Structured Blogging. If only the answer was that simple…
First of all, what is Structured Blogging? Right now, blog posts are physically just free-form text entries in plain english paragraphs. But logically speaking, a blog post might be a movie review, an editorial on a recent news bit, description of an upcoming event, etc. While plain old english prose is the optimal mode of comprehension for us humans, machines have a tough time figuring out what the heck you’re talking about unless the content of the entry is tagged or categorized in some way. Structured Blogging is all about incorporating microformats into blog posts in order to structure (aka. tag, but not tagging in the folksonomy sense but tagging in the tagged-data xml sense). Basically, let’s say I posted
“I saw Syriana last night and it was thrilling and though-provoking. Go see it this weekend.”

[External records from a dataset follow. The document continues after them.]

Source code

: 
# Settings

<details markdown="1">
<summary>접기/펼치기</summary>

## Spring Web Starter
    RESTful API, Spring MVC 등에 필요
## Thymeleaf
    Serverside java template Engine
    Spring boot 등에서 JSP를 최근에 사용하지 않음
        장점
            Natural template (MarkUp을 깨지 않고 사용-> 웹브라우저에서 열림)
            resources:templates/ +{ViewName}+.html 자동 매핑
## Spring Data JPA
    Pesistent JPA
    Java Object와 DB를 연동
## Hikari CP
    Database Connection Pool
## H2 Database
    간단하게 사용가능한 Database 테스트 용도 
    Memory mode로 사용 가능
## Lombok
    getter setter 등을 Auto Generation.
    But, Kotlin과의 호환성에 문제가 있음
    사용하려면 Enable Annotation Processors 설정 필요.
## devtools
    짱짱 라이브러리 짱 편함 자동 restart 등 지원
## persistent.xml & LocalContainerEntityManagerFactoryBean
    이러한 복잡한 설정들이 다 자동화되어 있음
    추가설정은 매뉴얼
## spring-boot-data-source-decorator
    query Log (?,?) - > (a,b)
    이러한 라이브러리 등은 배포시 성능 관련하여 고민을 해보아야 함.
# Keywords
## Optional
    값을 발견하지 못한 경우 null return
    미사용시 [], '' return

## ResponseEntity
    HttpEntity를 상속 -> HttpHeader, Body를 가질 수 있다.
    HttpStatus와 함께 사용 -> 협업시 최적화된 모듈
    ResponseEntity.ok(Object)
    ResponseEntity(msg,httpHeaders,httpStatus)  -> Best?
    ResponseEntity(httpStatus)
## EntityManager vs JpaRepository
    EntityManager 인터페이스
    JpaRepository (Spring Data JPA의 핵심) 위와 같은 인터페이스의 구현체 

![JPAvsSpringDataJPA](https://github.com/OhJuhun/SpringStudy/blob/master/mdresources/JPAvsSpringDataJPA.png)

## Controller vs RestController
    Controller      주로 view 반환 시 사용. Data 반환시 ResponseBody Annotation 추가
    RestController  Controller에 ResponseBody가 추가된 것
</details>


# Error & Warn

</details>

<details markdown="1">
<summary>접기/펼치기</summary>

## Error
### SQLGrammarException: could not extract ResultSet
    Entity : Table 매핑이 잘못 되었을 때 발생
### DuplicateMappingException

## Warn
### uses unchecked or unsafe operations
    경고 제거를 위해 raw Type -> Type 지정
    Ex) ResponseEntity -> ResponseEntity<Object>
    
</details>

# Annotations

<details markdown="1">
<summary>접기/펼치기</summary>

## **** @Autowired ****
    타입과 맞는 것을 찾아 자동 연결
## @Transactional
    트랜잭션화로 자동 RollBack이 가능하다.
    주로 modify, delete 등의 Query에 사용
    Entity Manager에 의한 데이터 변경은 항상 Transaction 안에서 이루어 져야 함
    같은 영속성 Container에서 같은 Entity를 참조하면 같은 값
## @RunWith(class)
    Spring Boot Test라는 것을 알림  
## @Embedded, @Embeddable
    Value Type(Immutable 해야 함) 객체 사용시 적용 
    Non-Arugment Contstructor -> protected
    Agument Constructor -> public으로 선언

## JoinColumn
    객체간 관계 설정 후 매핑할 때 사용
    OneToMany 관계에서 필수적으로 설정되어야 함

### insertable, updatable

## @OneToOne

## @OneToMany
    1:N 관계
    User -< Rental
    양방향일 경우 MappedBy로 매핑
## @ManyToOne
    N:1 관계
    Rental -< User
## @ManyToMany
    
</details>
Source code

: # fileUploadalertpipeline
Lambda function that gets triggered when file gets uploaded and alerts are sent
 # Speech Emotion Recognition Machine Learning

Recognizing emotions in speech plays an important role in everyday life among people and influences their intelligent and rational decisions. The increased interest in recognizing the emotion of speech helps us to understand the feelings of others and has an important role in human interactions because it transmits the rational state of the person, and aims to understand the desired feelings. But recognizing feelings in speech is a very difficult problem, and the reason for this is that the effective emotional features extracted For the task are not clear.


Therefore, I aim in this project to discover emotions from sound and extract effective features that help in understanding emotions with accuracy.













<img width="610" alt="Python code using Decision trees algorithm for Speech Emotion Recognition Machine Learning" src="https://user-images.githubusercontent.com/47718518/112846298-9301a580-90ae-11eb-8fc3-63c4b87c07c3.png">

From these two sentences, you likely had no problem understanding that:
1) Syriana is a movie currently in theaters.
2) I saw Syriana and my review of it is: “thrilling and though-provoking”
3) I am recommending people to go see it.
For a machine to correctly recognize these exact two sentences as a review for a movie named Syriana is difficult. Furthermore, for the machine to find meaning in what I wrote is another problem in itself. Instead, if I published my post using the hReview microformat, a machine could easily recognize that my post is a review for an item - in this case this item is a movie named Syriana - and know what exactly my review is of the item - “thrilling and though-provoking”. Structured Blogging has partnered (it’s not clear how deep these partnerships really are) with all the major blogging tool companies to presumably integrate these formats into the popular blogging software so that the blogger need not know the exact syntax and tags of each format. Tagging your movie review post with the hReview format shouldn’t be more then a click of a few buttons.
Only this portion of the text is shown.